Quid de/des classes moyennes ?

Dans un entretien paru ce week-end dans LeMonde (l’accès à l’intégralité de l’entretien est malheureusement en accès payant), Thierry Pech, le nouveau directeur de la rédaction d’Alternatives économiques, revient sur l’évolution de qu’il est convenu d’appeler « les classes moyennes ». S’appuyant sur des travaux récents, notamment ceux de Thomas Piketty (du livre duquel je consacrerai un billet cette semaine), interrogé justement par T. Pech dans le dernier numéro d’Alternatives économiques, il montre comment, par un double mouvement économique et politique, les classes moyennes, autrefois véritable aiguillon d’une société en progrès, doutent d’elles-même.

Ce doute vient principalement, toujours selon M. Pech, d’une double déception : déception vis à vis des mécanismes d’ascension sociale et déception vis à vis des promesses de l’éducation.

La problématique des classes moyennes, dont je pense qu’elle peut effectivement être une thématique et un enjeu décisifs des prochaines échéances électorales, soulève de fait tout un ensemble de problèmes, sans se limiter au sentiment de déclassement social.

Tout d’abord, il faut observer que ce sujet préoccupe bien au-delà des frontières nationales. Aux Etats-Unis, par exemple, le devenir des classes moyennes est même devenu un axe déterminant de la politique intérieure.

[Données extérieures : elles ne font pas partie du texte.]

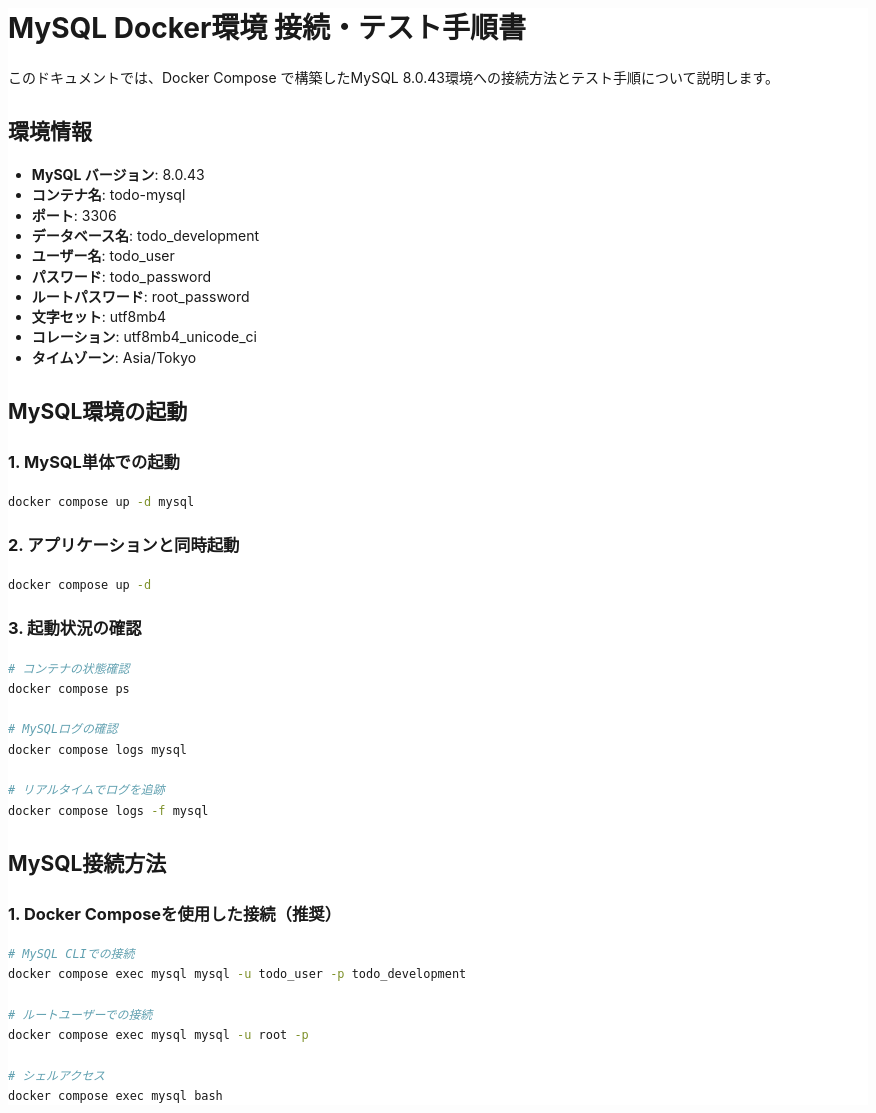 # MySQL Docker環境 接続・テスト手順書

このドキュメントでは、Docker Compose で構築したMySQL 8.0.43環境への接続方法とテスト手順について説明します。

## 環境情報

- **MySQL バージョン**: 8.0.43
- **コンテナ名**: todo-mysql
- **ポート**: 3306
- **データベース名**: todo_development
- **ユーザー名**: todo_user
- **パスワード**: todo_password
- **ルートパスワード**: root_password
- **文字セット**: utf8mb4
- **コレーション**: utf8mb4_unicode_ci
- **タイムゾーン**: Asia/Tokyo

## MySQL環境の起動

### 1. MySQL単体での起動

```bash
docker compose up -d mysql
```

### 2. アプリケーションと同時起動

```bash
docker compose up -d
```

### 3. 起動状況の確認

```bash
# コンテナの状態確認
docker compose ps

# MySQLログの確認
docker compose logs mysql

# リアルタイムでログを追跡
docker compose logs -f mysql
```

## MySQL接続方法

### 1. Docker Composeを使用した接続（推奨）

```bash
# MySQL CLIでの接続
docker compose exec mysql mysql -u todo_user -p todo_development

# ルートユーザーでの接続
docker compose exec mysql mysql -u root -p

# シェルアクセス
docker compose exec mysql bash
```
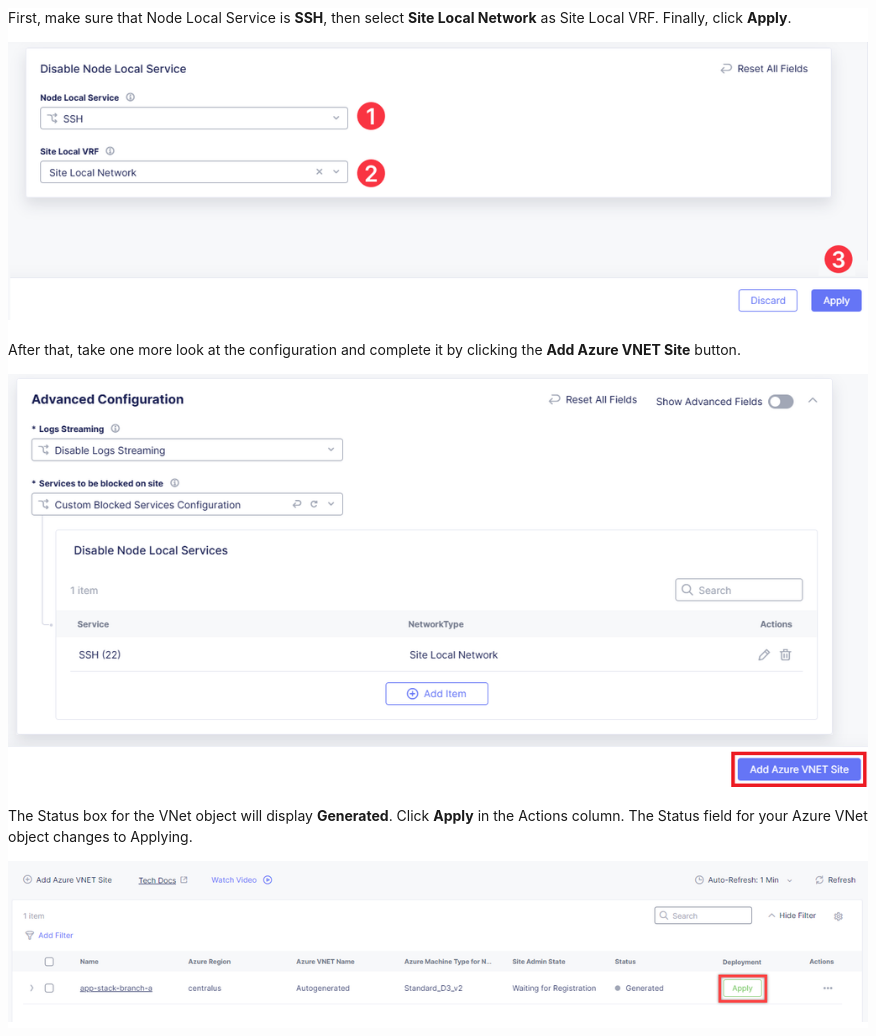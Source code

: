 First, make sure that Node Local Service is **SSH**, then select **Site Local Network** as Site Local VRF. Finally, click **Apply**.

![alt text](assets/blocked-services-config.png)

After that, take one more look at the configuration and complete it by clicking the **Add Azure VNET Site** button.

![alt text](assets/saveandexit.png)

The Status box for the VNet object will display **Generated**. Click **Apply** in the Actions column. The Status field for your Azure VNet object changes to Applying.

![alt text](assets/azure-appstack-create-11.png)
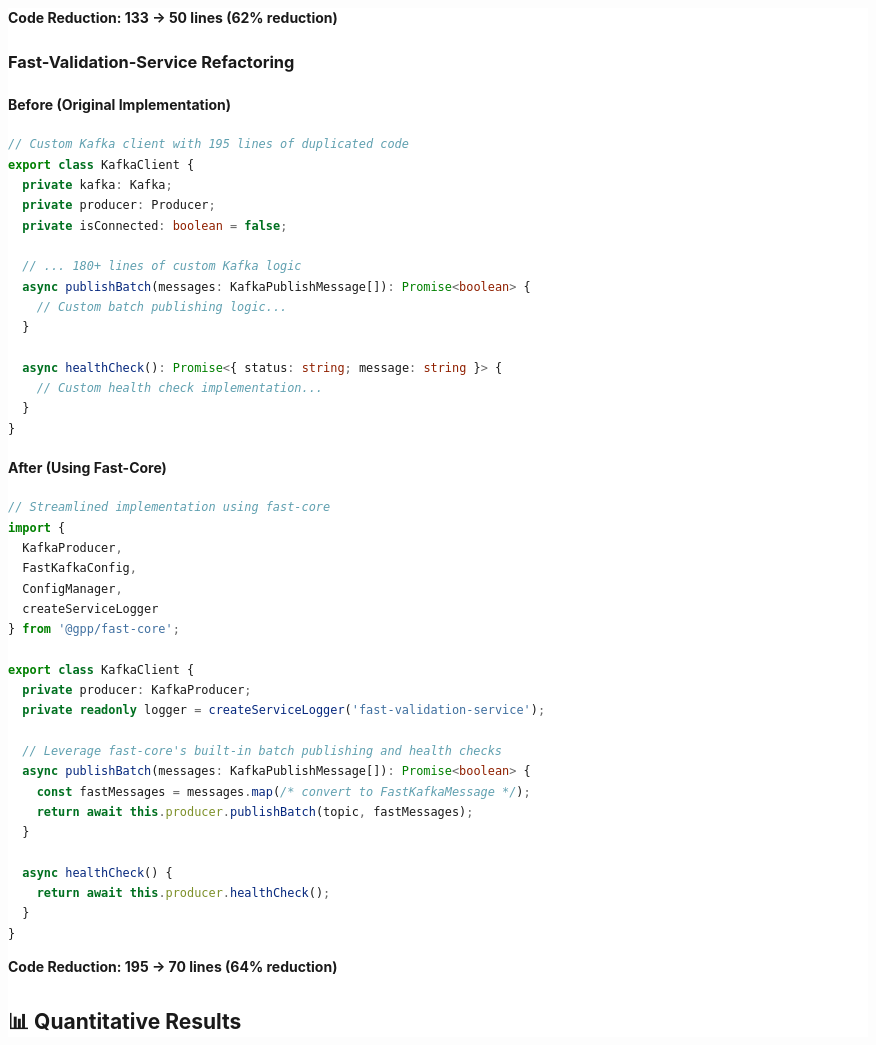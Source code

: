 **Code Reduction: 133 → 50 lines (62% reduction)**

### **Fast-Validation-Service Refactoring**

#### **Before (Original Implementation)**
```typescript
// Custom Kafka client with 195 lines of duplicated code
export class KafkaClient {
  private kafka: Kafka;
  private producer: Producer;
  private isConnected: boolean = false;
  
  // ... 180+ lines of custom Kafka logic
  async publishBatch(messages: KafkaPublishMessage[]): Promise<boolean> {
    // Custom batch publishing logic...
  }
  
  async healthCheck(): Promise<{ status: string; message: string }> {
    // Custom health check implementation...
  }
}
```

#### **After (Using Fast-Core)**
```typescript
// Streamlined implementation using fast-core
import { 
  KafkaProducer, 
  FastKafkaConfig, 
  ConfigManager,
  createServiceLogger
} from '@gpp/fast-core';

export class KafkaClient {
  private producer: KafkaProducer;
  private readonly logger = createServiceLogger('fast-validation-service');
  
  // Leverage fast-core's built-in batch publishing and health checks
  async publishBatch(messages: KafkaPublishMessage[]): Promise<boolean> {
    const fastMessages = messages.map(/* convert to FastKafkaMessage */);
    return await this.producer.publishBatch(topic, fastMessages);
  }
  
  async healthCheck() {
    return await this.producer.healthCheck();
  }
}
```

**Code Reduction: 195 → 70 lines (64% reduction)**

## 📊 **Quantitative Results**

Du livre de Tyler Cowen, The great Stagnation, aux récents débats sur le creusement des inégalités de revenu entre catégories sociales, il n’est plus une question qui ne soit passée à la loupe de leur impact sur les classes moyennes.

Ensuite et rapidement puisque j’y reviendrai sans doute cette semaine, le diagnostic sur les classes moyennes et leur possible « disparition » soulignent un changement profond dans la représentation que nous partageons de la société. Il n’y a plus seulement d’un côté les « pauvres », puis une classe moyenne, acquérant, progressivement, le capital économique et social qui leur faisait défaut, et enfin une catégorie de possédants, héritiers, l’ensemble formant trois catégories grosso modulo hermétiques, à quelques exceptions près.

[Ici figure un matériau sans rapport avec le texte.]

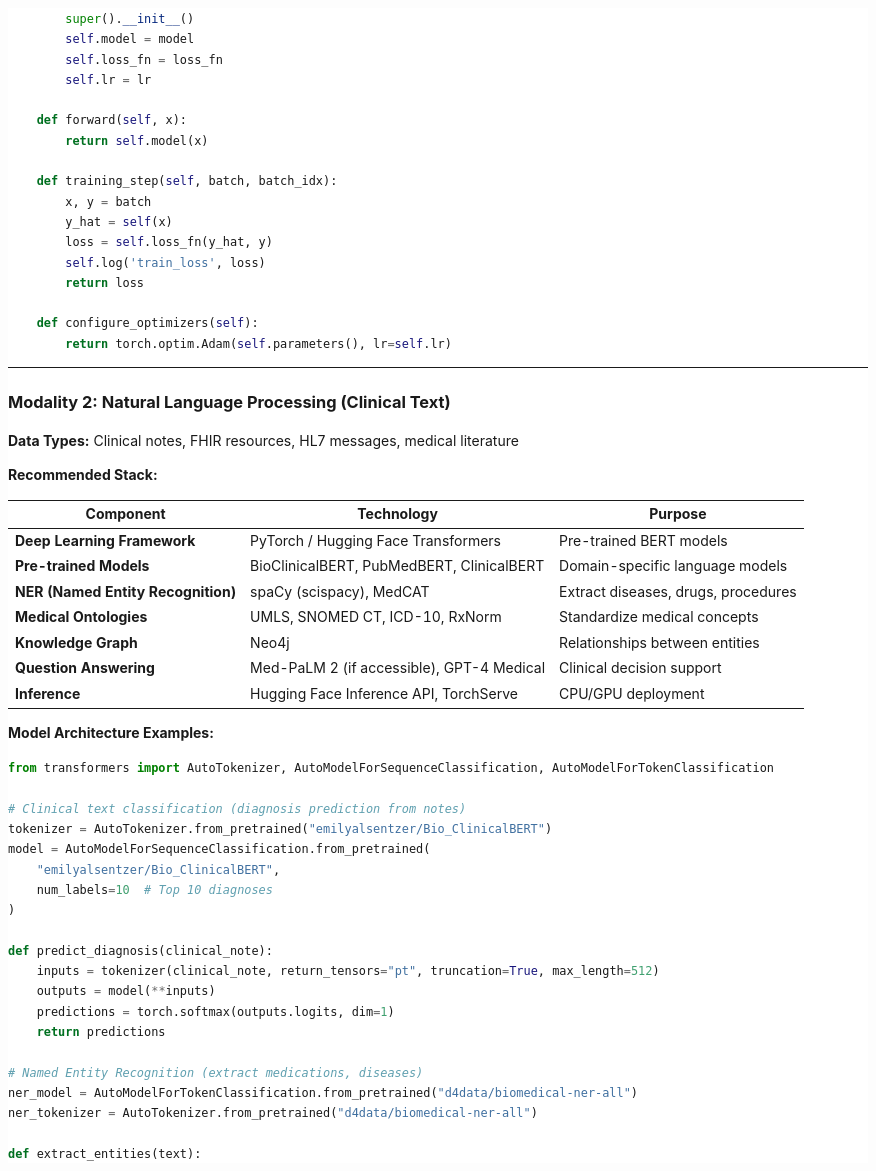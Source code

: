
```python
        super().__init__()
        self.model = model
        self.loss_fn = loss_fn
        self.lr = lr

    def forward(self, x):
        return self.model(x)

    def training_step(self, batch, batch_idx):
        x, y = batch
        y_hat = self(x)
        loss = self.loss_fn(y_hat, y)
        self.log('train_loss', loss)
        return loss

    def configure_optimizers(self):
        return torch.optim.Adam(self.parameters(), lr=self.lr)
```

---

### Modality 2: Natural Language Processing (Clinical Text)

**Data Types:** Clinical notes, FHIR resources, HL7 messages, medical literature

**Recommended Stack:**

| Component | Technology | Purpose |
|-----------|------------|---------|
| **Deep Learning Framework** | PyTorch / Hugging Face Transformers | Pre-trained BERT models |
| **Pre-trained Models** | BioClinicalBERT, PubMedBERT, ClinicalBERT | Domain-specific language models |
| **NER (Named Entity Recognition)** | spaCy (scispacy), MedCAT | Extract diseases, drugs, procedures |
| **Medical Ontologies** | UMLS, SNOMED CT, ICD-10, RxNorm | Standardize medical concepts |
| **Knowledge Graph** | Neo4j | Relationships between entities |
| **Question Answering** | Med-PaLM 2 (if accessible), GPT-4 Medical | Clinical decision support |
| **Inference** | Hugging Face Inference API, TorchServe | CPU/GPU deployment |

**Model Architecture Examples:**
```python
from transformers import AutoTokenizer, AutoModelForSequenceClassification, AutoModelForTokenClassification

# Clinical text classification (diagnosis prediction from notes)
tokenizer = AutoTokenizer.from_pretrained("emilyalsentzer/Bio_ClinicalBERT")
model = AutoModelForSequenceClassification.from_pretrained(
    "emilyalsentzer/Bio_ClinicalBERT",
    num_labels=10  # Top 10 diagnoses
)

def predict_diagnosis(clinical_note):
    inputs = tokenizer(clinical_note, return_tensors="pt", truncation=True, max_length=512)
    outputs = model(**inputs)
    predictions = torch.softmax(outputs.logits, dim=1)
    return predictions

# Named Entity Recognition (extract medications, diseases)
ner_model = AutoModelForTokenClassification.from_pretrained("d4data/biomedical-ner-all")
ner_tokenizer = AutoTokenizer.from_pretrained("d4data/biomedical-ner-all")

def extract_entities(text):
```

J’ai davantage le sentiment que nous sommes face à une seule et même masse d’individus s’appariant et se distinguant selon les moments, susceptibles, à peu d’exception près, de connaître des galères plus ou moins importantes, sans être tout à fait certains d’être prémunis contre la pauvreté (il n’est pas ici inutile de rappeler que les fonctionnaires sont sureprésentés parmi les surendettés), qu’à l’autre bout, nous voyons de nombreuses fortunes se créer en quelques années, grâce à la volonté et au talent d’entrepreneurs (d’Apple à Facebook, pour ne citer que les plus célébres, les héros économiques sont désormais des créateurs et non des héritiers), et qu’en même temps ceux qui les détiennent ne sont pas si differents de nous (j’entends par là qu’ils nous sont moins étrangers que, disons, la Reine d’Angleterre), bref que nous aurions pu connaître nous aussi cette réussite (et pourtant, nous avons échoué).

Il résulte de cette dissolution des repères de classes en même temps que des cliquets qui nous indiquaient qu’un palier était franchi une relation au progrès, au politique, à l’économique d’amertume, de rancoeur et de tristesse, contradictoires (c’est ce qui en fait le caractère explosif) avec la promesse, non tenue, de la social démocratie.